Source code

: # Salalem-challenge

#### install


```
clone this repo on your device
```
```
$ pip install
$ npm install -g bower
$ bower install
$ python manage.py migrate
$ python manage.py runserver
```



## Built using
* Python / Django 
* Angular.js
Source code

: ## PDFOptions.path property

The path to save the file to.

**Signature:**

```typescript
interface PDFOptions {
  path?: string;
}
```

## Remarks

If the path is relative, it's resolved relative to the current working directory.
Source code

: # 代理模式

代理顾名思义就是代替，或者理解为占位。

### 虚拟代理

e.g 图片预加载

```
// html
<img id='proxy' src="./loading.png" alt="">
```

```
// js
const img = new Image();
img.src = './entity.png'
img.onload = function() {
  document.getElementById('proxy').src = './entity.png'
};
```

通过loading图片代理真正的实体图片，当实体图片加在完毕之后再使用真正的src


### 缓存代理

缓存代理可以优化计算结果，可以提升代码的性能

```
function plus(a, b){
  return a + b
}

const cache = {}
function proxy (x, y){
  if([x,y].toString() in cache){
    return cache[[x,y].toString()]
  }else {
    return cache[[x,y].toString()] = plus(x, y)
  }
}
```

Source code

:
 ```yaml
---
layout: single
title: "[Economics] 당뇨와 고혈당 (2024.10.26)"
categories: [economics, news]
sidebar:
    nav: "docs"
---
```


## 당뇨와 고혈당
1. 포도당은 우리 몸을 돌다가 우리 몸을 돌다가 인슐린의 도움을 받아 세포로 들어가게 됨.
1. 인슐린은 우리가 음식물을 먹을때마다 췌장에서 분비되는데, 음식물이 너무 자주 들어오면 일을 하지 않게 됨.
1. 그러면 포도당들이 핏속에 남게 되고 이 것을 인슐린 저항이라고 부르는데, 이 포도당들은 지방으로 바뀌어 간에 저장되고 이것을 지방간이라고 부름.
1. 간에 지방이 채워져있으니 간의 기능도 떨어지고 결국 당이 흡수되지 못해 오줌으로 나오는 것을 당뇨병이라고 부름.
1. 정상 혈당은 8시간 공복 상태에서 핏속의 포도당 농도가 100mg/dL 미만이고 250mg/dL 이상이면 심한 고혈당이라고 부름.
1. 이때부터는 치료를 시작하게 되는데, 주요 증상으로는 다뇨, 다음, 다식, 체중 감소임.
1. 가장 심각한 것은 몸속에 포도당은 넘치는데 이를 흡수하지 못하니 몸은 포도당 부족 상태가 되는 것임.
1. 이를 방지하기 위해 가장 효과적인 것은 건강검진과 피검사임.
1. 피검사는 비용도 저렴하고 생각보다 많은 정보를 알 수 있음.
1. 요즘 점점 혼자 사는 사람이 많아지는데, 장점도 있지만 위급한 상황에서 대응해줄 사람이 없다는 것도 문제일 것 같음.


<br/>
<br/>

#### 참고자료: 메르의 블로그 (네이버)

------------------------------------

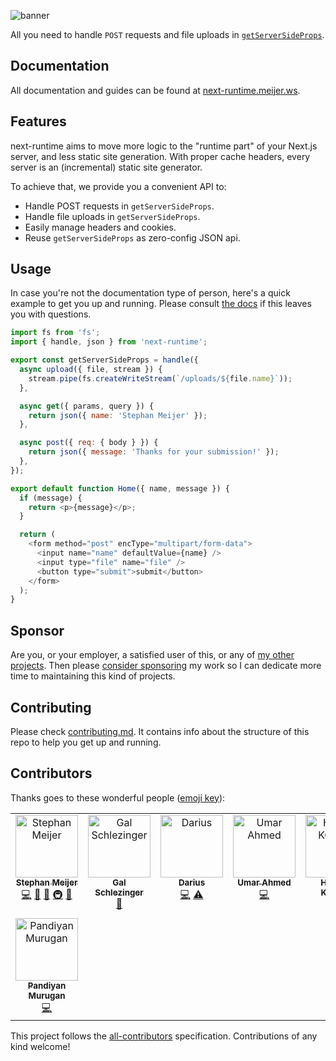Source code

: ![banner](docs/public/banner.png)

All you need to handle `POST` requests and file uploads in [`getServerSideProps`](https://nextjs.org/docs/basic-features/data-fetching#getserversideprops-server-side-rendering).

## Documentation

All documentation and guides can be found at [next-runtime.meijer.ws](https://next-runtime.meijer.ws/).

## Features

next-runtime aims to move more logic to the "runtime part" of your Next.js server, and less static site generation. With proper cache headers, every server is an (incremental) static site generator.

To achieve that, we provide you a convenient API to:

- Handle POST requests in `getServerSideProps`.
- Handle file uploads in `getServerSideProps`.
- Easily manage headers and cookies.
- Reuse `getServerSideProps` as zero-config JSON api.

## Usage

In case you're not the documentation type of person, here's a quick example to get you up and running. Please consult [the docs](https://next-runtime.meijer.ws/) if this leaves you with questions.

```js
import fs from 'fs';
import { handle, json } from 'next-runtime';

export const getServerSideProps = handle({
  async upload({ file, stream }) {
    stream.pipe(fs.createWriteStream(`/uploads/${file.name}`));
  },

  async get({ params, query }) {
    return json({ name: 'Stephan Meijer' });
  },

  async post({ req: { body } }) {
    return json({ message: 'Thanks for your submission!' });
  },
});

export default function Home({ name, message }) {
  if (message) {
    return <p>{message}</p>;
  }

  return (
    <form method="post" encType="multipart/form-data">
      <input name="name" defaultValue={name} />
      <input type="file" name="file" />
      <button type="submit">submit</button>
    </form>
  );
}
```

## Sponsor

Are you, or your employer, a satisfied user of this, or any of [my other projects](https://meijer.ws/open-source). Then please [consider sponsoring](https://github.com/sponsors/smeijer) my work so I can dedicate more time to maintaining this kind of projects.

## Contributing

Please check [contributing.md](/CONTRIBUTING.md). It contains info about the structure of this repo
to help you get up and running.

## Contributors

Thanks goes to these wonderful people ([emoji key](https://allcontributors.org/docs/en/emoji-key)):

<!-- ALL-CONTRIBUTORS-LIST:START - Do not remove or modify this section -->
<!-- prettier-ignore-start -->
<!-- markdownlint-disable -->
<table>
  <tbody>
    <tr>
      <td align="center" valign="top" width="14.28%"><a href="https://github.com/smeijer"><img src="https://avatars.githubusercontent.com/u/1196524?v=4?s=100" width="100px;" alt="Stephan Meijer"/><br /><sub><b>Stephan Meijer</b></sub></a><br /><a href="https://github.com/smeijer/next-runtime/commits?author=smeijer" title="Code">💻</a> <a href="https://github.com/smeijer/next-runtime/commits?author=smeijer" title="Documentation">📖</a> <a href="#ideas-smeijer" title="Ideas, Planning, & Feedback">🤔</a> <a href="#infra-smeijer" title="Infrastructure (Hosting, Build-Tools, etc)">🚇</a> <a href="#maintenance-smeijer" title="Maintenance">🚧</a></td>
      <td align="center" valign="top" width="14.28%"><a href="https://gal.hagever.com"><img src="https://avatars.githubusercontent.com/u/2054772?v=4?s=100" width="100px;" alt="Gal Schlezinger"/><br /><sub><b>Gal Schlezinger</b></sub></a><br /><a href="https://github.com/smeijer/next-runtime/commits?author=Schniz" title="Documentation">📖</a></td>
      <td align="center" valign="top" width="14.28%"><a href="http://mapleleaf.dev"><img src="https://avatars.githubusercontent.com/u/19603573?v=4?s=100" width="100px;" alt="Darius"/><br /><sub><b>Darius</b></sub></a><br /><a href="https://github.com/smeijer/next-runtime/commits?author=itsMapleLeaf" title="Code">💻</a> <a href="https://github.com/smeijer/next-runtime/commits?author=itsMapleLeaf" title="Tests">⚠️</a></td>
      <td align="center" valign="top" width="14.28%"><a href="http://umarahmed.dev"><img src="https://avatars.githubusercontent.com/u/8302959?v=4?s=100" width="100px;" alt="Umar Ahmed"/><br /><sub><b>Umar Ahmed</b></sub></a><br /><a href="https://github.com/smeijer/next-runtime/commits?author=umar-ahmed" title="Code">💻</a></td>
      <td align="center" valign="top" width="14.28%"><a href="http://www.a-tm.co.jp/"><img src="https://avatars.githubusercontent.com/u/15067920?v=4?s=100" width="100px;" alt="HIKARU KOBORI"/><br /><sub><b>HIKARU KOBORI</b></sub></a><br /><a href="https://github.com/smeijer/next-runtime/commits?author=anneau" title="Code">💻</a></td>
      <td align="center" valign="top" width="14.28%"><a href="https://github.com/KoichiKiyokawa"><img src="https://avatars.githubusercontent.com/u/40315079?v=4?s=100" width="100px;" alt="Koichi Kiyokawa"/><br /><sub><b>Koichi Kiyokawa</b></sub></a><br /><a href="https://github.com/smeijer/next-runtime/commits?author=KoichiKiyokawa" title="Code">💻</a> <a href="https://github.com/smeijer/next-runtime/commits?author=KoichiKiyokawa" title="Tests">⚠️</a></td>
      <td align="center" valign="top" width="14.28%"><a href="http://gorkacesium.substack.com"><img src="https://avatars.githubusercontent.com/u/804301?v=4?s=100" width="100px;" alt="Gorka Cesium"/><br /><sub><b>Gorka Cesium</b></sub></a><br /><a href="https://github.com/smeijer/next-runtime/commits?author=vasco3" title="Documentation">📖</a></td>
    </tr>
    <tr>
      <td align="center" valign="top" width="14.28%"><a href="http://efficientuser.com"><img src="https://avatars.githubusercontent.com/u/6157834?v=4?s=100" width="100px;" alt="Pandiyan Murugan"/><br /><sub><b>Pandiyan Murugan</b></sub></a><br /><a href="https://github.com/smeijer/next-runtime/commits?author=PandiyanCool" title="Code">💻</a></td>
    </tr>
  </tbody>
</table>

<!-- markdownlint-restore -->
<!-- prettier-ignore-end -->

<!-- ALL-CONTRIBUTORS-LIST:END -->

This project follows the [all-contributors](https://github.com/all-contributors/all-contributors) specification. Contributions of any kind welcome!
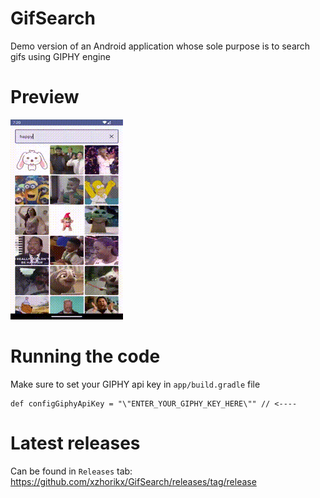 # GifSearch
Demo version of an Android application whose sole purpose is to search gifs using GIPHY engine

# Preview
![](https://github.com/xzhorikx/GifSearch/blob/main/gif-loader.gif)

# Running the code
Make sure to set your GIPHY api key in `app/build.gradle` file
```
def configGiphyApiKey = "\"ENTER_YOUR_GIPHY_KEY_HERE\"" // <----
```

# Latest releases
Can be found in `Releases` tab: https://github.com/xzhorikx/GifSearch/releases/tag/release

------------------------------------

Your instructions:
Copy all lines of the listing above that contain the string "uploads".

Result for this exercise:
All you need to handle `POST` requests and file uploads in [`getServerSideProps`](https://nextjs.org/docs/basic-features/data-fetching#getserversideprops-server-side-rendering).
- Handle file uploads in `getServerSideProps`.
    stream.pipe(fs.createWriteStream(`/uploads/${file.name}`));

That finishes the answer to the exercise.